Ecritures chorales


 

Semblable à une nuée d’oiseaux qui évoluent ensemble dans un synchronisme parfait, sans que pour autant l’on puisse déceler un leader défini, la danse chorale est une approche sensible du mouvement avec un sens très affuté du rapport à l’espace et à l’autre. C’est aussi une étude ludique du sens de la responsabilité́ puisque le leadership du groupe est fluctuant, selon le hasard des évolutions, et peut amener chacun, tour à tour, à prendre la responsabilité́ du groupe tout comme celui de s’y fondre, sans pour autant perdre son individualité́.

Dans cette approche humaniste de la danse issue des recherches de Rudolf Laban et revisitée dans une optique contemporaine, il suffit d’être animé par le désir de vivre une expérience ludique de groupe, porté par la joie de « l’être ensemble » et par l’ivresse de l’air. C’est une façon de mettre à profit toute l’éducation du corps du danseur traduite dans le corps du groupe. Différente des flashmobs, la choralité met en avant la générosité du propos et le concept de leadership mobile.

Inspirée par les recherches de Laban autour de la choralité, Marilén Iglesias-Breuker développe en 1996/98 une approche du « danser ensemble » basée sur les principes labaniens du mouvement appliqués au groupe: «  Lors de recherches aux archives de la danse de Cologne, j’ai constaté l’importance du groupe dans les travaux de Laban. C’est sur lui qu’il avait tout d’abord expérimenté les principes du mouvement. En étudiant des différents documents (textes, photos.), j’ai pu approfondir les méthodes de travail qui étaient employées et les réactualiser."

Dans les danses de chœur, on aborde des principes d’improvisation de groupe qui se fondent sur des contraintes très précises dans le temps, l’espace, mais laissent une part d’interprétation personnelle à chacun. Il s’agit d’un cadre à l’intérieur duquel chacun va pouvoir produire ses propres gestes, concentré sur sa relation aux autres et à l’espace et non sur des pas à reproduire. "La conséquente immédiate est qu’on se sent plus à l’aise car chacun ressent qu’il fait partie d’une globalité. Il ne s’agit pas d’essayer d’être ensemble en dépendance d’une musique ou d’un rythme extérieur. On est ensemble parce qu’on danse ensemble, on regarde l’autre, on a conscience de l’autre. On est dans la sensation présente pas dans la mémorisation."

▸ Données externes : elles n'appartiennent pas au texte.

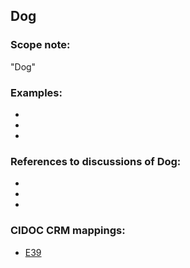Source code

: 
## Dog 

###  Scope note: 
"Dog" 

### Examples: 

* 
* 
* 

### References to discussions of Dog:

* 

* 

* 

### CIDOC CRM mappings: 

* [E39](http://www.cidoc-crm.org/Entity/e39-actor/version-6.1)


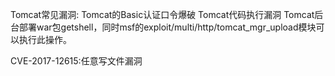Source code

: Tomcat常见漏洞:
Tomcat的Basic认证口令爆破
Tomcat代码执行漏洞
Tomcat后台部署war包getshell，同时msf的exploit/multi/http/tomcat_mgr_upload模块可以执行此操作。

CVE-2017-12615:任意写文件漏洞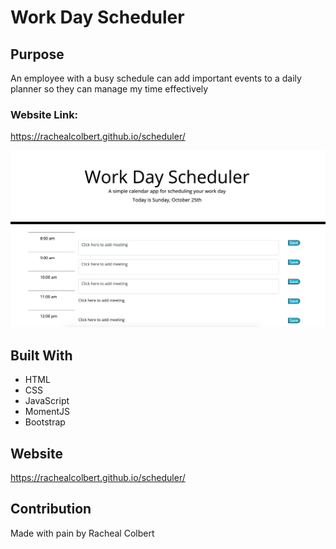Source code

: # Work Day Scheduler

## Purpose

An employee with a busy schedule
can add important events to a daily planner
so they can manage my time effectively

### **Website Link:**

https://rachealcolbert.github.io/scheduler/

![](Assets/Images/screenshot.png)

## Built With

- HTML
- CSS
- JavaScript
- MomentJS
- Bootstrap

## Website

https://rachealcolbert.github.io/scheduler/

## Contribution

Made with pain by Racheal Colbert
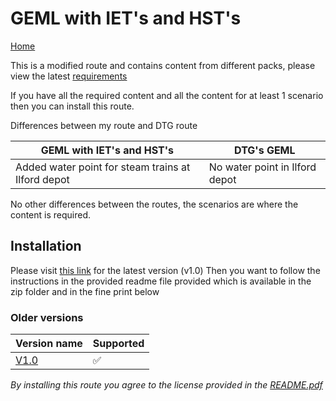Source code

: # GEML with IET's and HST's

[Home](https://trainsim.captain-vc.com)

This is a modified route and contains content from different packs, please view the latest [requirements](https://github.com/captainorigami01/GEML-IET-HST/blob/main/requirements.pdf)

If you have all the required content and all the content for at least 1 scenario then you can install this route.

Differences between my route and DTG route

|GEML with IET's and HST's|DTG's GEML|
|-|-|
|Added water point for steam trains at Ilford depot|No water point in Ilford depot|

No other differences between the routes, the scenarios are where the content is required.

## Installation
Please visit [this link](https://github.com/captainorigami01/GEML-IET-HST/releases/tag/v1.0) for the latest version (v1.0)
Then you want to follow the instructions in the provided readme file provided which is available in the zip folder and in the fine print below

### Older versions

|Version name|Supported|
|-|-|
|[V1.0](https://github.com/captainorigami01/GEML-IET-HST/releases/tag/v1.0)|✅|

*By installing this route you agree to the license provided in the [README.pdf](https://github.com/captainorigami01/GEML-IET-HST/blob/main/Readme.pdf)*
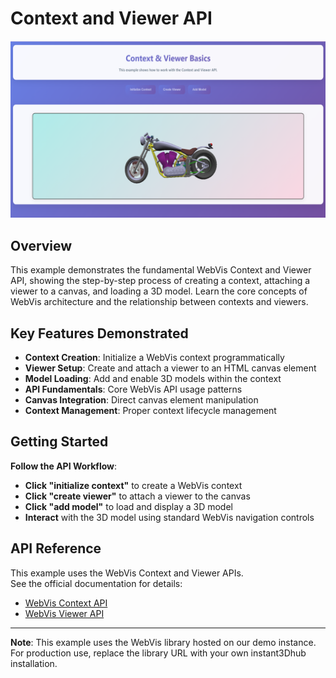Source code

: # Context and Viewer API

![Context and Viewer API](./thumb.png)

## Overview

This example demonstrates the fundamental WebVis Context and Viewer API, showing the step-by-step process of creating a context, attaching a viewer to a canvas, and loading a 3D model. Learn the core concepts of WebVis architecture and the relationship between contexts and viewers.

## Key Features Demonstrated

- **Context Creation**: Initialize a WebVis context programmatically
- **Viewer Setup**: Create and attach a viewer to an HTML canvas element
- **Model Loading**: Add and enable 3D models within the context
- **API Fundamentals**: Core WebVis API usage patterns
- **Canvas Integration**: Direct canvas element manipulation
- **Context Management**: Proper context lifecycle management

## Getting Started

**Follow the API Workflow**:
   - **Click "initialize context"** to create a WebVis context
   - **Click "create viewer"** to attach a viewer to the canvas
   - **Click "add model"** to load and display a 3D model
   - **Interact** with the 3D model using standard WebVis navigation controls

## API Reference

This example uses the WebVis Context and Viewer APIs.  
See the official documentation for details:  
- [WebVis Context API](https://docs.threedy.io/latest/doc/webvis/interfaces/ContextAPI.html#contextapi)
- [WebVis Viewer API](https://docs.threedy.io/latest/doc/webvis/interfaces/ViewerAPI.html#viewerapi)

---

**Note**: This example uses the WebVis library hosted on our demo instance. For production use, replace the library URL with your own instant3Dhub installation.

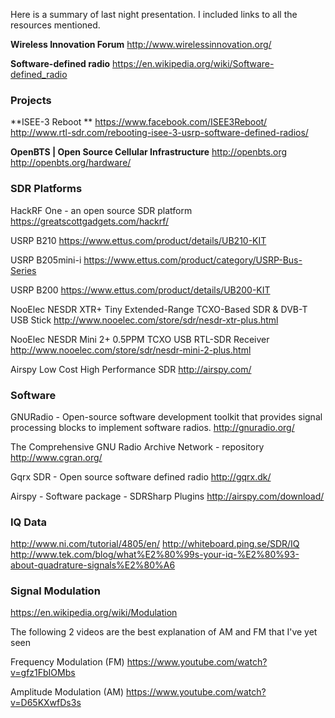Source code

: Here is a summary of last night presentation. I included links to all the resources mentioned.

**Wireless Innovation Forum**
http://www.wirelessinnovation.org/

**Software-defined radio**
https://en.wikipedia.org/wiki/Software-defined_radio

### Projects 

**ISEE-3 Reboot **
https://www.facebook.com/ISEE3Reboot/
http://www.rtl-sdr.com/rebooting-isee-3-usrp-software-defined-radios/

**OpenBTS | Open Source Cellular Infrastructure**
http://openbts.org
http://openbts.org/hardware/

### SDR Platforms

HackRF One - an open source SDR platform
https://greatscottgadgets.com/hackrf/

USRP B210 
https://www.ettus.com/product/details/UB210-KIT

USRP B205mini-i 
https://www.ettus.com/product/category/USRP-Bus-Series

USRP B200
https://www.ettus.com/product/details/UB200-KIT	

NooElec NESDR XTR+ Tiny Extended-Range TCXO-Based SDR & DVB-T USB Stick
http://www.nooelec.com/store/sdr/nesdr-xtr-plus.html

NooElec NESDR Mini 2+ 0.5PPM TCXO USB RTL-SDR Receiver 
http://www.nooelec.com/store/sdr/nesdr-mini-2-plus.html

Airspy Low Cost High Performance SDR
http://airspy.com/

### Software

GNURadio - Open-source software development toolkit that provides signal processing blocks to implement software radios.
http://gnuradio.org/

The Comprehensive GNU Radio Archive Network - repository
http://www.cgran.org/

Gqrx SDR - Open source software defined radio
http://gqrx.dk/


Airspy - Software package - SDRSharp Plugins 
http://airspy.com/download/

### IQ Data

http://www.ni.com/tutorial/4805/en/
http://whiteboard.ping.se/SDR/IQ
http://www.tek.com/blog/what%E2%80%99s-your-iq-%E2%80%93-about-quadrature-signals%E2%80%A6

### Signal Modulation

https://en.wikipedia.org/wiki/Modulation

The following 2 videos are the best explanation of AM and FM that I've yet seen

Frequency Modulation (FM) 
https://www.youtube.com/watch?v=gfz1FbIOMbs

Amplitude Modulation (AM) 
https://www.youtube.com/watch?v=D65KXwfDs3s

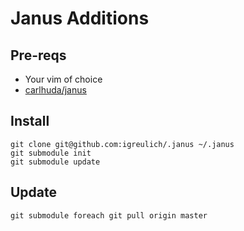 # Janus Additions

## Pre-reqs

- Your vim of choice
- [carlhuda/janus](https://github.com/carlhuda/janus)

## Install

    git clone git@github.com:igreulich/.janus ~/.janus
    git submodule init
    git submodule update

## Update

    git submodule foreach git pull origin master
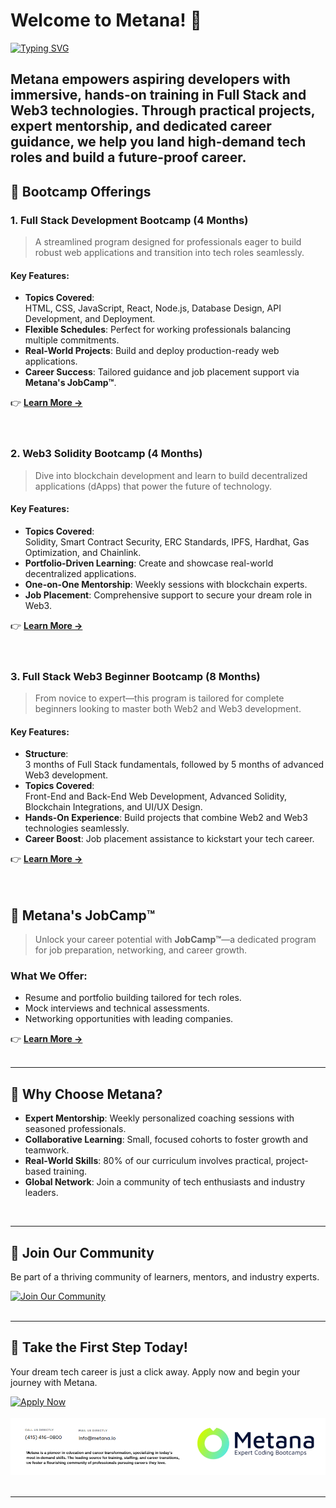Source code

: # Welcome to Metana! 👋  
[![Typing SVG](https://readme-typing-svg.herokuapp.com?font=Be+Vietnam+Pro&weight=500&pause=1000&color=D0FD04&center=true&width=435&lines=Shape+Your+Future+with+Metana!;Master+FullStack+and+Web3+Development+%F0%9F%8C%9F)](https://git.io/typing-svg)

## **Metana empowers aspiring developers with immersive, hands-on training in Full Stack and Web3 technologies. Through practical projects, expert mentorship, and dedicated career guidance, we help you land high-demand tech roles and build a future-proof career.**



## 🚀 Bootcamp Offerings  

### **1. Full Stack Development Bootcamp (4 Months)**  
> A streamlined program designed for professionals eager to build robust web applications and transition into tech roles seamlessly.

#### **Key Features**:
- **Topics Covered**:  
  HTML, CSS, JavaScript, React, Node.js, Database Design, API Development, and Deployment.  
- **Flexible Schedules**: Perfect for working professionals balancing multiple commitments.  
- **Real-World Projects**: Build and deploy production-ready web applications.  
- **Career Success**: Tailored guidance and job placement support via **Metana's JobCamp™️**.

👉 **[Learn More →](https://metana.io/full-stack-software-engineer-bootcamp/)**  
<br>
<br>


### **2. Web3 Solidity Bootcamp (4 Months)**  
> Dive into blockchain development and learn to build decentralized applications (dApps) that power the future of technology.

#### **Key Features**:
- **Topics Covered**:  
  Solidity, Smart Contract Security, ERC Standards, IPFS, Hardhat, Gas Optimization, and Chainlink.  
- **Portfolio-Driven Learning**: Create and showcase real-world decentralized applications.  
- **One-on-One Mentorship**: Weekly sessions with blockchain experts.  
- **Job Placement**: Comprehensive support to secure your dream role in Web3.  

👉 **[Learn More →](https://metana.io/web3-solidity-bootcamp-ethereum-blockchain/)**  
<br>
<br>



### **3. Full Stack Web3 Beginner Bootcamp (8 Months)**  
> From novice to expert—this program is tailored for complete beginners looking to master both Web2 and Web3 development.

#### **Key Features**:
- **Structure**:  
  3 months of Full Stack fundamentals, followed by 5 months of advanced Web3 development.  
- **Topics Covered**:  
  Front-End and Back-End Web Development, Advanced Solidity, Blockchain Integrations, and UI/UX Design.  
- **Hands-On Experience**: Build projects that combine Web2 and Web3 technologies seamlessly.  
- **Career Boost**: Job placement assistance to kickstart your tech career.  

👉 **[Learn More →](https://metana.io/web3-beginner-bootcamp/)**  
<br>
<br>



## 💼 **Metana's JobCamp™️**  
> Unlock your career potential with **JobCamp™️**—a dedicated program for job preparation, networking, and career growth.  

### **What We Offer**:
- Resume and portfolio building tailored for tech roles.  
- Mock interviews and technical assessments.  
- Networking opportunities with leading companies.  

👉 **[Learn More →](https://metana.io/jobcamp/)**  
<br>

---

## 🌟 Why Choose Metana?  
- **Expert Mentorship**: Weekly personalized coaching sessions with seasoned professionals.  
- **Collaborative Learning**: Small, focused cohorts to foster growth and teamwork.  
- **Real-World Skills**: 80% of our curriculum involves practical, project-based training.  
- **Global Network**: Join a community of tech enthusiasts and industry leaders.
<br>

---

## 🤝 Join Our Community  
Be part of a thriving community of learners, mentors, and industry experts.  

[![Join Our Community](https://img.shields.io/badge/Join%20Our%20Community-%232B9348?style=for-the-badge&logo=discord&logoColor=7289DA)](https://discord.gg/34HUEGrSfX)  
<br>

---

## 🎯 Take the First Step Today!  
Your dream tech career is just a click away. Apply now and begin your journey with Metana.

[![Apply Now](https://img.shields.io/badge/Apply%20Now-%E2%9E%9C-%232B9348?style=for-the-badge&logo=metana&logoColor=white)](https://metana.io/apply)
<br>
<br>
<img src="./header.png" alt="Metana Logo" >
<br>
<br>

---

Cette expérience reprend en ce sens les intentions et l’univers de la compagnie Le Guetteur en se fondant sur l’organicité du mouvement à l’instar du vol des oiseaux. Quand l’oiseau se présente dans le paysage, il devient le paysage tout entier. Quand le groupe danse choral se déploie il devient de même le paysage tout entier attentif et vibrant à l’unisson.